*Records for processing*:
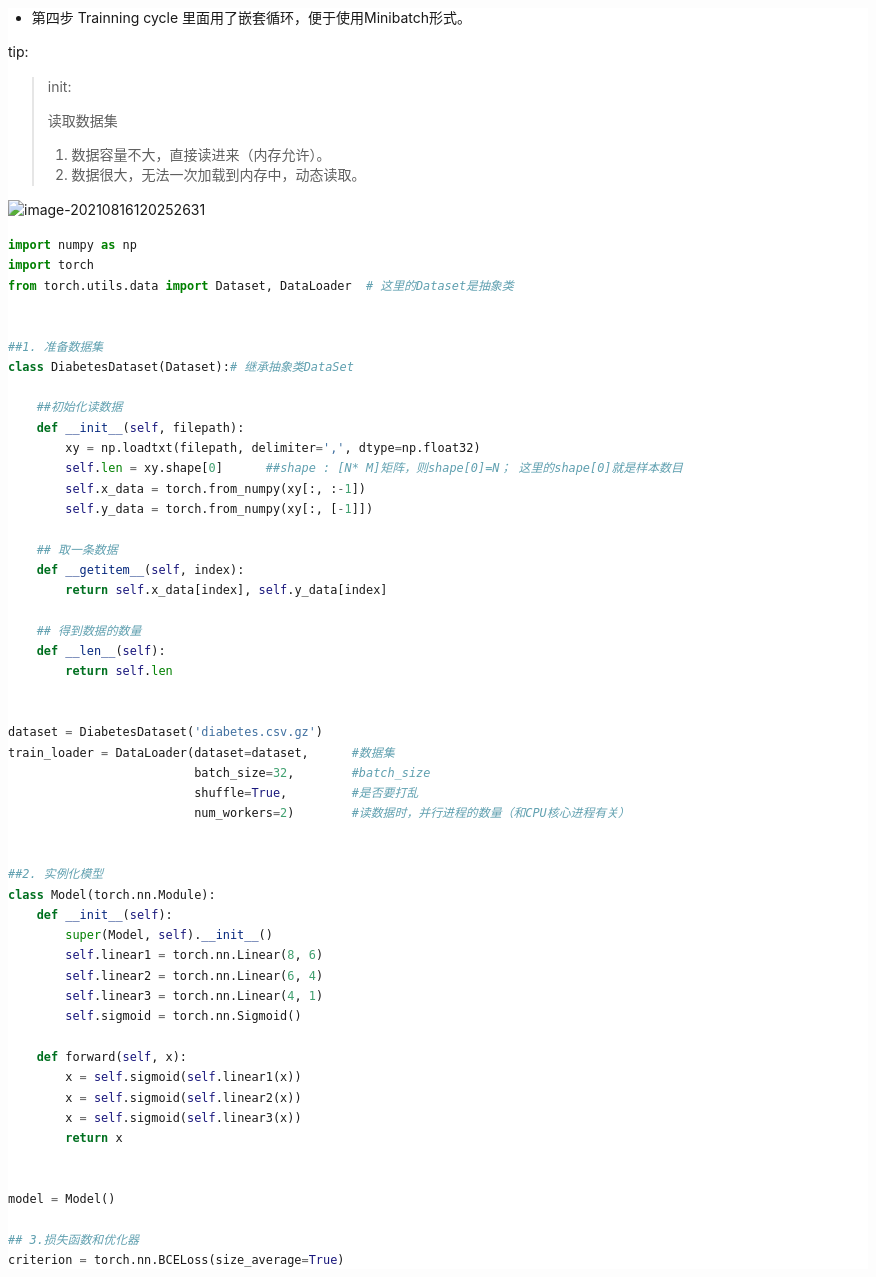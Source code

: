 - 第四步 Trainning cycle 里面用了嵌套循环，便于使用Minibatch形式。

tip:

> init:
>
> 读取数据集
>
> 1. 数据容量不大，直接读进来（内存允许）。
> 2. 数据很大，无法一次加载到内存中，动态读取。

![image-20210816120252631](https://gitee.com/pinboy/typora-image/raw/master/img/202108161202716.png)

```python
import numpy as np
import torch
from torch.utils.data import Dataset, DataLoader  # 这里的Dataset是抽象类


##1. 准备数据集
class DiabetesDataset(Dataset):# 继承抽象类DataSet

    ##初始化读数据
    def __init__(self, filepath):
        xy = np.loadtxt(filepath, delimiter=',', dtype=np.float32)
        self.len = xy.shape[0]      ##shape : [N* M]矩阵，则shape[0]=N； 这里的shape[0]就是样本数目
        self.x_data = torch.from_numpy(xy[:, :-1])
        self.y_data = torch.from_numpy(xy[:, [-1]])

    ## 取一条数据
    def __getitem__(self, index):
        return self.x_data[index], self.y_data[index]

    ## 得到数据的数量
    def __len__(self):
        return self.len


dataset = DiabetesDataset('diabetes.csv.gz')
train_loader = DataLoader(dataset=dataset,      #数据集
                          batch_size=32,        #batch_size
                          shuffle=True,         #是否要打乱
                          num_workers=2)        #读数据时，并行进程的数量（和CPU核心进程有关）


##2. 实例化模型
class Model(torch.nn.Module):
    def __init__(self):
        super(Model, self).__init__()
        self.linear1 = torch.nn.Linear(8, 6)
        self.linear2 = torch.nn.Linear(6, 4)
        self.linear3 = torch.nn.Linear(4, 1)
        self.sigmoid = torch.nn.Sigmoid()

    def forward(self, x):
        x = self.sigmoid(self.linear1(x))
        x = self.sigmoid(self.linear2(x))
        x = self.sigmoid(self.linear3(x))
        return x


model = Model()

## 3.损失函数和优化器
criterion = torch.nn.BCELoss(size_average=True)
```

*What is needed*: Pictures stay out; everything else in the listing above is to be repeated exactly.

*Task solution*:
Source code

: - 第四步 Trainning cycle 里面用了嵌套循环，便于使用Minibatch形式。

tip:

> init:
>
> 读取数据集
>
> 1. 数据容量不大，直接读进来（内存允许）。
> 2. 数据很大，无法一次加载到内存中，动态读取。

![image-20210816120252631](https://gitee.com/pinboy/typora-image/raw/master/img/202108161202716.png)

```python
import numpy as np
import torch
from torch.utils.data import Dataset, DataLoader  # 这里的Dataset是抽象类


##1. 准备数据集
class DiabetesDataset(Dataset):# 继承抽象类DataSet

    ##初始化读数据
    def __init__(self, filepath):
        xy = np.loadtxt(filepath, delimiter=',', dtype=np.float32)
        self.len = xy.shape[0]      ##shape : [N* M]矩阵，则shape[0]=N； 这里的shape[0]就是样本数目
        self.x_data = torch.from_numpy(xy[:, :-1])
        self.y_data = torch.from_numpy(xy[:, [-1]])

    ## 取一条数据
    def __getitem__(self, index):
        return self.x_data[index], self.y_data[index]

    ## 得到数据的数量
    def __len__(self):
        return self.len


dataset = DiabetesDataset('diabetes.csv.gz')
train_loader = DataLoader(dataset=dataset,      #数据集
                          batch_size=32,        #batch_size
                          shuffle=True,         #是否要打乱
                          num_workers=2)        #读数据时，并行进程的数量（和CPU核心进程有关）


##2. 实例化模型
class Model(torch.nn.Module):
    def __init__(self):
        super(Model, self).__init__()
        self.linear1 = torch.nn.Linear(8, 6)
        self.linear2 = torch.nn.Linear(6, 4)
        self.linear3 = torch.nn.Linear(4, 1)
        self.sigmoid = torch.nn.Sigmoid()

    def forward(self, x):
        x = self.sigmoid(self.linear1(x))
        x = self.sigmoid(self.linear2(x))
        x = self.sigmoid(self.linear3(x))
        return x


model = Model()

## 3.损失函数和优化器
criterion = torch.nn.BCELoss(size_average=True)
```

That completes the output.